EXERCISE AIM: Which lines have the string "assenze"? Copy all of them from the entries below.

--------------------------------

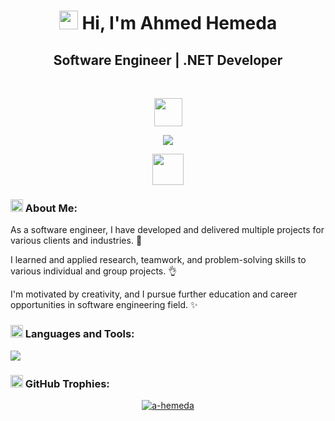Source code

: <h1 align="center"><img src="https://i.giphy.com/media/v1.Y2lkPTc5MGI3NjExNXBmamI1cXVtdmx5ajduNzR1cmlrOWV2MGc1MWh4ZXYzcWM0N3huciZlcD12MV9pbnRlcm5hbF9naWZfYnlfaWQmY3Q9cw/w1OBpBd7kJqHrJnJ13/giphy.gif" height ="30"> Hi, I'm Ahmed Hemeda</h1>
<h2 align="center">Software Engineer | .NET Developer</h2> <br>
  <p align="center"> <img src="https://komarev.com/ghpvc/?username=a-hemeda&label=Profile+Views&color=800000&style=flat" height="45"/> </p>
  <p align="center"> <a href="https://www.google.com.eg/search?q=ahmed+hemeda">
  <img src="https://readme-typing-svg.herokuapp.com/?lines=See%20my%20LinkedIn%20posts%20🔆;Follow%20to%20get%20updates%20👌;Watch%20my%20Repositories%20✨&font=Bold%20Code&center=true&height=30&color=00AA88&pause=1555&vCenter=true&size=20"></a> </p>
  <p align="center"> <a href="https://www.linkedin.com/in/a-hemeda" target="_blank"><img src="https://img.shields.io/badge/-29K+ Followers-005080?style=flat-square&logo=Linkedin&logoColor=white" height="50"></a> </p>
<h3 align="left"><img src="https://i.giphy.com/media/v1.Y2lkPTc5MGI3NjExM205dTV4Yno2cnZlOGw1OTg1eHNjYXpleHJzOGRwMTU2OGhlcm5tbSZlcD12MV9pbnRlcm5hbF9naWZfYnlfaWQmY3Q9cw/wIVCkv3bcsBwFyESSC/giphy.gif" height ="20"> About Me:</h3>
  <p align="left">As a software engineer, I have developed and delivered multiple projects for various clients and industries. 🔆</p>
  <p align="left">I learned and applied research, teamwork, and problem-solving skills to various individual and group projects. 👌</p>
  <p align="left">I'm motivated by creativity, and I pursue further education and career opportunities in software engineering field. ✨</p>
<h3 align="left"><img src="https://media2.giphy.com/media/QssGEmpkyEOhBCb7e1/giphy.gif?cid=ecf05e47a0n3gi1bfqntqmob8g9aid1oyj2wr3ds3mg700bl&rid=giphy.gif" height ="20"> Languages and Tools:</h3>
  <p align="center"> <div align="left"> <img src="https://skillicons.dev/icons?i=cs,dotnet,postman,html,css,js,angular,jquery,mysql,git,github,visualstudio,vscode&perline=13"/> </div> </p>
<h3 align="left"><img src="https://i.giphy.com/media/v1.Y2lkPTc5MGI3NjExbXRmZWEyc254NmJsM3N5cm0zaHBlMmxxYXh3em84bGs5ZnJ6N2F5biZlcD12MV9pbnRlcm5hbF9naWZfYnlfaWQmY3Q9cw/MXIpG5H8BCKYqI1lZF/giphy.gif" height ="20"> GitHub Trophies:</h3>
  <p align="center"> <a href="https://github.com/ryo-ma/github-profile-trophy"><img src="https://github-profile-trophy.vercel.app/?username=a-hemeda&theme=algolia" alt="a-hemeda"/></a> </p>
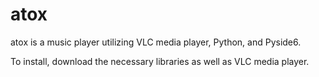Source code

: # atox
atox is a music player utilizing VLC media player, Python, and Pyside6.

To install, download the necessary libraries as well as VLC media player. 
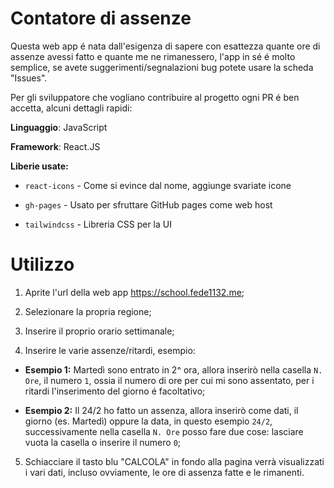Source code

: 
  

# Contatore di assenze

  

Questa web app é nata dall'esigenza di sapere con esattezza quante ore di assenze avessi fatto e quante me ne rimanessero, l'app in sé é molto semplice, se avete suggerimenti/segnalazioni bug potete usare la scheda "Issues".

  

Per gli sviluppatore che vogliano contribuire al progetto ogni PR é ben accetta, alcuni dettagli rapidi:

  

**Linguaggio**: JavaScript

  

**Framework**: React.JS

  

**Liberie usate:**

  

-  `react-icons` - Come si evince dal nome, aggiunge svariate icone

-  `gh-pages` - Usato per sfruttare GitHub pages come web host

-  `tailwindcss` - Libreria CSS per la UI

  

# Utilizzo

1) Aprite l'url della web app https://school.fede1132.me;

2) Selezionare la propria regione;

3) Inserire il proprio orario settimanale;

4) Inserire le varie assenze/ritardi, esempio:

  * **Esempio 1:** Martedì sono entrato in 2^ ora, allora inserirò nella casella `N. Ore`, il numero `1`, ossia il numero di ore per cui mi sono assentato, per i ritardi l'inserimento del giorno é facoltativo;

  * **Esempio 2:** Il 24/2 ho fatto un assenza, allora inserirò come dati, il giorno (es. Martedì) oppure la data, in questo esempio `24/2`, successivamente nella casella `N. Ore` posso fare due cose: lasciare vuota la casella o inserire il numero `0`;

5) Schiacciare il tasto blu "CALCOLA" in fondo alla pagina verrà visualizzati i vari dati, incluso ovviamente, le ore di assenza fatte e le rimanenti.
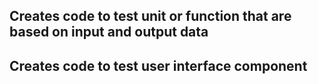 ## Creates code to test unit or function that are based on input and output data
## Creates code to test user interface component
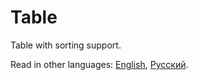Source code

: # Table

Table with sorting support.

Read in other languages: [English](README.md), [Русский](README.ru.md).

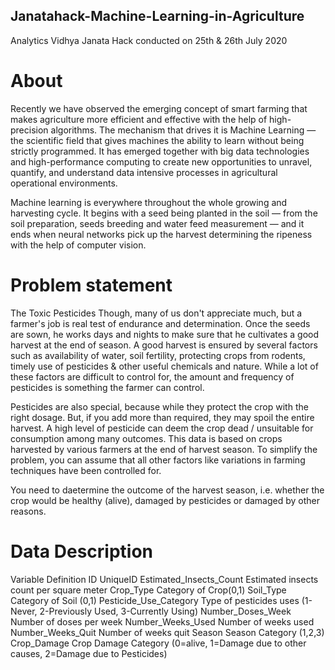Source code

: ## Janatahack-Machine-Learning-in-Agriculture
Analytics Vidhya Janata Hack conducted on 25th &amp; 26th July 2020

# About

Recently we have observed the emerging concept of smart farming that makes agriculture more efficient and effective with the help of high-precision algorithms. The mechanism that drives it is Machine Learning — the scientific field that gives machines the ability to learn without being strictly programmed. It has emerged together with big data technologies and high-performance computing to create new opportunities to unravel, quantify, and understand data intensive processes in agricultural operational environments.

Machine learning is everywhere throughout the whole growing and harvesting cycle. It begins with a seed being planted in the soil — from the soil preparation, seeds breeding and water feed measurement — and it ends when neural networks pick up the harvest determining the ripeness with the help of computer vision.

# Problem statement

The Toxic Pesticides
Though, many of us don't appreciate much, but a farmer's job is real test of endurance and determination. Once the seeds are sown, he works days and nights to make sure that he cultivates a good harvest at the end of season. A good harvest is ensured by several factors such as availability of water, soil fertility, protecting crops from rodents, timely use of pesticides & other useful chemicals and nature. While a lot of these factors are difficult to control for, the amount and frequency of pesticides is something the farmer can control.

Pesticides are also special, because while they protect the crop with the right dosage. But, if you add more than required, they may spoil the entire harvest. A high level of pesticide can deem the crop dead / unsuitable for consumption among many outcomes. This data is based on crops harvested by various farmers at the end of harvest season. To simplify the problem, you can assume that all other factors like variations in farming techniques have been controlled for.

You need to daetermine the outcome of the harvest season, i.e. whether the crop would be healthy (alive), damaged by pesticides or damaged by other reasons.



# Data Description

Variable	Definition
ID	UniqueID
Estimated_Insects_Count	Estimated insects count per square meter
Crop_Type	Category of Crop(0,1)
Soil_Type	Category of Soil (0,1)
Pesticide_Use_Category	Type of pesticides uses (1- Never, 2-Previously Used, 3-Currently Using)
Number_Doses_Week	Number of doses per week
Number_Weeks_Used	Number of weeks used
Number_Weeks_Quit	Number of weeks quit
Season	Season Category (1,2,3)
Crop_Damage	Crop Damage Category (0=alive, 1=Damage due to other causes, 2=Damage due to Pesticides)
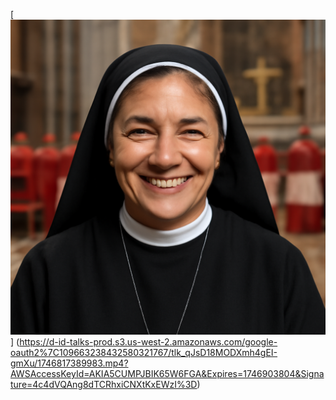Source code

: [![Video](https://raw.githubusercontent.com/raonigabriel/n8n-demo/refs/heads/master/1746802301/avatar.png)]
(https://d-id-talks-prod.s3.us-west-2.amazonaws.com/google-oauth2%7C109663238432580321767/tlk_qJsD18MODXmh4gEI-gmXu/1746817389983.mp4?AWSAccessKeyId=AKIA5CUMPJBIK65W6FGA&Expires=1746903804&Signature=4c4dVQAng8dTCRhxiCNXtKxEWzI%3D)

--------------------------------

TASK SOLUTION:
# Contatore di assenze
Questa web app é nata dall'esigenza di sapere con esattezza quante ore di assenze avessi fatto e quante me ne rimanessero, l'app in sé é molto semplice, se avete suggerimenti/segnalazioni bug potete usare la scheda "Issues".
4) Inserire le varie assenze/ritardi, esempio:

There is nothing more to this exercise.